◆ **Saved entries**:
--- START ---

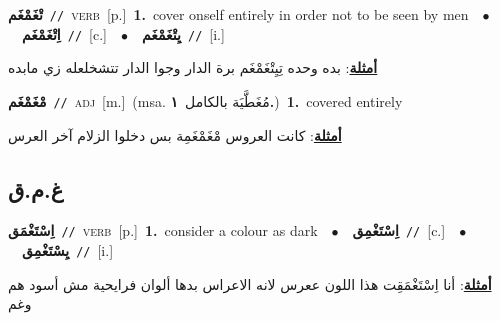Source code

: \documentclass[10pt,a4paper,twoside]{article} %
\begin{document}
\begin{multicols}{2}
{\setlength\topsep{0pt}\textbf{\foreignlanguage{arabic}{تْغَمْغَم}}\ {\color{gray}\texttt{//}\color{black}}\ \textsc{verb}\ [p.]\ \textbf{1.}~cover onself entirely in order not to be seen by men\ \ $\bullet$\ \ \setlength\topsep{0pt}\textbf{\foreignlanguage{arabic}{اِتْغَمْغَم}}\ {\color{gray}\texttt{//}\color{black}}\ [c.]\ \ $\bullet$\ \ \setlength\topsep{0pt}\textbf{\foreignlanguage{arabic}{يِتْغَمْغَم}}\ {\color{gray}\texttt{//}\color{black}}\ [i.]\  \begin{flushright}\color{gray}\foreignlanguage{arabic}{\textbf{\underline{\foreignlanguage{arabic}{أمثلة}}}: بده وحده تِيِتْغَمْغَم برة الدار وجوا الدار تتشخلعله زي مابده}\end{flushright}\color{black}} \vspace{2mm}

{\setlength\topsep{0pt}\textbf{\foreignlanguage{arabic}{مْغَمْغَم}}\ {\color{gray}\texttt{//}\color{black}}\ \textsc{adj}\ [m.]\ \color{gray}(msa. \foreignlanguage{arabic}{مُغَطَّيَة بالكامل}~\foreignlanguage{arabic}{\textbf{١.}})\color{black}\ \textbf{1.}~covered entirely\  \begin{flushright}\color{gray}\foreignlanguage{arabic}{\textbf{\underline{\foreignlanguage{arabic}{أمثلة}}}: كانت العروس مْغَمْغَمِة بس دخلوا الزلام آخر العرس}\end{flushright}\color{black}} \vspace{2mm}

\vspace{-3mm}
\subsection*{\color{blue}\foreignlanguage{arabic}{غ.م.ق}\color{blue}{}} 

{\setlength\topsep{0pt}\textbf{\foreignlanguage{arabic}{اِسْتَغْمَق}}\ {\color{gray}\texttt{//}\color{black}}\ \textsc{verb}\ [p.]\ \textbf{1.}~consider a colour as dark\ \ $\bullet$\ \ \setlength\topsep{0pt}\textbf{\foreignlanguage{arabic}{اِسْتَغْمِق}}\ {\color{gray}\texttt{//}\color{black}}\ [c.]\ \ $\bullet$\ \ \setlength\topsep{0pt}\textbf{\foreignlanguage{arabic}{يِسْتَغْمِق}}\ {\color{gray}\texttt{//}\color{black}}\ [i.]\  \begin{flushright}\color{gray}\foreignlanguage{arabic}{\textbf{\underline{\foreignlanguage{arabic}{أمثلة}}}: أنا اِسْتَغْمَقِت هذا اللون ععرس لانه الاعراس بدها ألوان فرايحية مش أسود هم وغم}\end{flushright}\color{black}} \vspace{2mm}


\end{multicols}
\end{document}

--- END ---

Reproduce the data word for word; no pictures.

◆ **SOLUTION BELOW**:
Source code

: \documentclass[10pt,a4paper,twoside]{article} %
\begin{document}
\begin{multicols}{2}
{\setlength\topsep{0pt}\textbf{\foreignlanguage{arabic}{تْغَمْغَم}}\ {\color{gray}\texttt{//}\color{black}}\ \textsc{verb}\ [p.]\ \textbf{1.}~cover onself entirely in order not to be seen by men\ \ $\bullet$\ \ \setlength\topsep{0pt}\textbf{\foreignlanguage{arabic}{اِتْغَمْغَم}}\ {\color{gray}\texttt{//}\color{black}}\ [c.]\ \ $\bullet$\ \ \setlength\topsep{0pt}\textbf{\foreignlanguage{arabic}{يِتْغَمْغَم}}\ {\color{gray}\texttt{//}\color{black}}\ [i.]\  \begin{flushright}\color{gray}\foreignlanguage{arabic}{\textbf{\underline{\foreignlanguage{arabic}{أمثلة}}}: بده وحده تِيِتْغَمْغَم برة الدار وجوا الدار تتشخلعله زي مابده}\end{flushright}\color{black}} \vspace{2mm}

{\setlength\topsep{0pt}\textbf{\foreignlanguage{arabic}{مْغَمْغَم}}\ {\color{gray}\texttt{//}\color{black}}\ \textsc{adj}\ [m.]\ \color{gray}(msa. \foreignlanguage{arabic}{مُغَطَّيَة بالكامل}~\foreignlanguage{arabic}{\textbf{١.}})\color{black}\ \textbf{1.}~covered entirely\  \begin{flushright}\color{gray}\foreignlanguage{arabic}{\textbf{\underline{\foreignlanguage{arabic}{أمثلة}}}: كانت العروس مْغَمْغَمِة بس دخلوا الزلام آخر العرس}\end{flushright}\color{black}} \vspace{2mm}

\vspace{-3mm}
\subsection*{\color{blue}\foreignlanguage{arabic}{غ.م.ق}\color{blue}{}} 

{\setlength\topsep{0pt}\textbf{\foreignlanguage{arabic}{اِسْتَغْمَق}}\ {\color{gray}\texttt{//}\color{black}}\ \textsc{verb}\ [p.]\ \textbf{1.}~consider a colour as dark\ \ $\bullet$\ \ \setlength\topsep{0pt}\textbf{\foreignlanguage{arabic}{اِسْتَغْمِق}}\ {\color{gray}\texttt{//}\color{black}}\ [c.]\ \ $\bullet$\ \ \setlength\topsep{0pt}\textbf{\foreignlanguage{arabic}{يِسْتَغْمِق}}\ {\color{gray}\texttt{//}\color{black}}\ [i.]\  \begin{flushright}\color{gray}\foreignlanguage{arabic}{\textbf{\underline{\foreignlanguage{arabic}{أمثلة}}}: أنا اِسْتَغْمَقِت هذا اللون ععرس لانه الاعراس بدها ألوان فرايحية مش أسود هم وغم}\end{flushright}\color{black}} \vspace{2mm}


\end{multicols}
\end{document}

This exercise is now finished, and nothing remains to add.